Mots du libraire

  • Ma mère n'a pas eu d'enfant

    Geneviève Peigné

    Le dernier maillon d'une petite lignée

    L'auteure est sans descendance. Enfant unique, elle est la dernière de la lignée, «un point d'extinction». Les mots manquent alors elle cherche le mot juste, pour le dire, pour signifier ce que cela veut dire. Geneviève Peigné va nous parler dans un premier temps de cette petite famille qui l'a précédé et dans un second temps de son choix de ne pas avoir d'enfant («mettre ses enfants à l'abri en ne les naissant pas»). A l'instar d'Annie Ernaux, dans Les années, l'auteure nous fait défiler ses aïeux, en s'appuyant sur des photos, des correspondances, des registres retrouvés aux archives, les carnets d'Alzheimer de sa mère qu'elle fera d'ailleurs publier. Elle rend compte des difficultés pour «poser en mémoire», réhabiliter les femmes de sa famille, l'histoire et bien souvent les archives ne retenant que le chef de famille. Elle a aussi besoin de libérer «ses épaules d'enfance» mais aussi de s'inscrire dans un nous. A travers ce geste visant à «dépoussiérer les aînés», elle veut avant tout leur rendre hommage, leur rendre leur dignité, contribuer à la mémoire collective. Mais se demande-t-elle, à quoi bon la mémoire collective si le vivant se retire ? 

    Poignant.

    Xavier Robert / Librairie Esperluette - Esperluette

  • Minuit sur le monde

    Jules Pétrichor, Enness Edwood

    La nuit perpétuelle (ou presque)

    Le temps est arrêté, c'est dans un monde figé sur minuit-pile (la nuit d'hui) que Lui Beadles s'engage dans un périple de Dublin, à Calais, en passant par Berlin et Nouakchott.

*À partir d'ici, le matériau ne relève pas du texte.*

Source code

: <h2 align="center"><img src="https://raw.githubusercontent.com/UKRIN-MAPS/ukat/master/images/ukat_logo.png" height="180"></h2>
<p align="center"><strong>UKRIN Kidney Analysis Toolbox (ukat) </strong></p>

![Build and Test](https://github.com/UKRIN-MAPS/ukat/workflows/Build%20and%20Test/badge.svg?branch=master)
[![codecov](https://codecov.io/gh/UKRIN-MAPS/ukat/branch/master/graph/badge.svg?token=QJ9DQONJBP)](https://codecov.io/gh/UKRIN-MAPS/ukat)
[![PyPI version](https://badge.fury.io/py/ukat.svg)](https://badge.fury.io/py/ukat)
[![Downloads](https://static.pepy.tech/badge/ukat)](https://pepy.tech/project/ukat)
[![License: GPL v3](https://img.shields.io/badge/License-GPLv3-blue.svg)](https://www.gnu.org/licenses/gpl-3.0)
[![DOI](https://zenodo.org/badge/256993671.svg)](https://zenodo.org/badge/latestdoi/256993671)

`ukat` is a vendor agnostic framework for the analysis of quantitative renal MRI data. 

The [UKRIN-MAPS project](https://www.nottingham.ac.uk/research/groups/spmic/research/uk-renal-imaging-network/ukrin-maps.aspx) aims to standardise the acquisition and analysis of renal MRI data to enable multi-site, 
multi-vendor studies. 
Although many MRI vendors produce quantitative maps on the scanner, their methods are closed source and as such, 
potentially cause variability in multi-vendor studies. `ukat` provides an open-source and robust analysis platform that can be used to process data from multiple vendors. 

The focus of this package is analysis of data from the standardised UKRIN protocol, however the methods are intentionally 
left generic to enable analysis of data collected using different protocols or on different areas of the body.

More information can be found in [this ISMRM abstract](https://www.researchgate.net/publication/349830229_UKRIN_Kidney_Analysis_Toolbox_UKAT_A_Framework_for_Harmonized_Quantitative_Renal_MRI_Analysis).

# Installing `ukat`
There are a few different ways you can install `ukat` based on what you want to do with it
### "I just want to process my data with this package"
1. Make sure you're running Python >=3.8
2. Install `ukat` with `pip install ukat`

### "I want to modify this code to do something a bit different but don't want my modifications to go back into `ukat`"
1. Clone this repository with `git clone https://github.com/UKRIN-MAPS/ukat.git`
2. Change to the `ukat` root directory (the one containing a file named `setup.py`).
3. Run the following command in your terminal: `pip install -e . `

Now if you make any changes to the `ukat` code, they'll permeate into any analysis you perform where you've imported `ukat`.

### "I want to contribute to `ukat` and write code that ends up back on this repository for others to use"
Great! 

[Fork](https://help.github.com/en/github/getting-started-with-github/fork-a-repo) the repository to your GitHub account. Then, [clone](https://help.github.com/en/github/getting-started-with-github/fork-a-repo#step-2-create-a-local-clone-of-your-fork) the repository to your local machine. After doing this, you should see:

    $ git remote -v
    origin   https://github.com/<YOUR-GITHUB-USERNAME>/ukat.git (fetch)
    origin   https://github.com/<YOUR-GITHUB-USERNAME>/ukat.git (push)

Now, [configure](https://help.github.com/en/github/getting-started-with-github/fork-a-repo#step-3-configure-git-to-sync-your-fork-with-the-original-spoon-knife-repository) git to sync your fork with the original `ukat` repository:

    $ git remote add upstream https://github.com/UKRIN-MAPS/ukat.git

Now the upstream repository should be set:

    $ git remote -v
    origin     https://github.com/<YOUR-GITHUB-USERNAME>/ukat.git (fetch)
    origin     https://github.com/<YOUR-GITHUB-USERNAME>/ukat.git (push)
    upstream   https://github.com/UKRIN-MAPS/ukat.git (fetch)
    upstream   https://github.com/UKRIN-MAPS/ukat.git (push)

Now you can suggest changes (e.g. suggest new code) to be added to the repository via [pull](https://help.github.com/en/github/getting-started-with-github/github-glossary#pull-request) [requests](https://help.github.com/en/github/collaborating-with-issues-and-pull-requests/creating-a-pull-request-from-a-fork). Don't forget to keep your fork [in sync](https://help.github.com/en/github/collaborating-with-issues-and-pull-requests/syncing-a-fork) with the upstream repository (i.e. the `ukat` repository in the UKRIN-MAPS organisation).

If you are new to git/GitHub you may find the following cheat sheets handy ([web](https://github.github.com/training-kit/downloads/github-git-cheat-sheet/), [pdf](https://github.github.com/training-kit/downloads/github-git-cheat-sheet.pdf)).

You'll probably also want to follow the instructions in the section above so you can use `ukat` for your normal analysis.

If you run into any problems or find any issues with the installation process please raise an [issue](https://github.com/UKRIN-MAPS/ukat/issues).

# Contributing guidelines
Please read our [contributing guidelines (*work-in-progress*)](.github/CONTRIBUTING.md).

Cette fois-ci avec les Editions du Panseur ce ne sont plus les chats qui disparaissent, c'est le soleil.

    C'est le climat de l'effervescence du jour d'avant dont il est question, un tant soit peu ressemblant aux atmosphères retraduites habilement par Lola Lafon dans Nous sommes les oiseaux de la tempête qui s'annonce, et qui promeut la « fraction d'humanité contenue dans chaque être qui résiste et se débat ».

    Jusqu'à ce que le premier « à demain » advienne, jusqu'à ce que la lueur apparaisse entre les colonnes de la porte de Brandebourg, jusqu'à ce que les horloges d'Edwood (l'illustrateur) figées jusqu'alors se remettent à tourner. Les lucioles et l'aube nuitamment comme espérance.

    Le texte, comme la lutte permanente qu'il retrace dessine un mouvement perpétuel et émaillé de référence à Charles Dickens, Franz Kafka, Rosa Luxembourg, Daniel Pennac, André Gide, Louis Ferdinand Céline, Jack London, mais aussi Isabelle Aupy...

    Rejoindre les black-blocs, poser la main sur le dernier baobab d'Afrique, sombrer dans l'obscurité lumineuse de Paris. Partout, le jeune Beadles se cognera aux mêmes murs ; partout, il prendra part à la lutte...

    Sublimé par les illustrations d'Edwood, Jules Pétrichor signe un premier roman ponctué d'humour et terriblement lucide, une ode à la lutte et au pouvoir des livres, une main tendue pour ne pas se noyer dans la nuit.

    Par petites touches, c'est bien la ligne éditoriale des éditions du Panseur qui se dessine, entre fable, histoires, conte et dystopie, avec toujours une énergie textuelle vitale pour penser le monde troublé d'aujourd'hui.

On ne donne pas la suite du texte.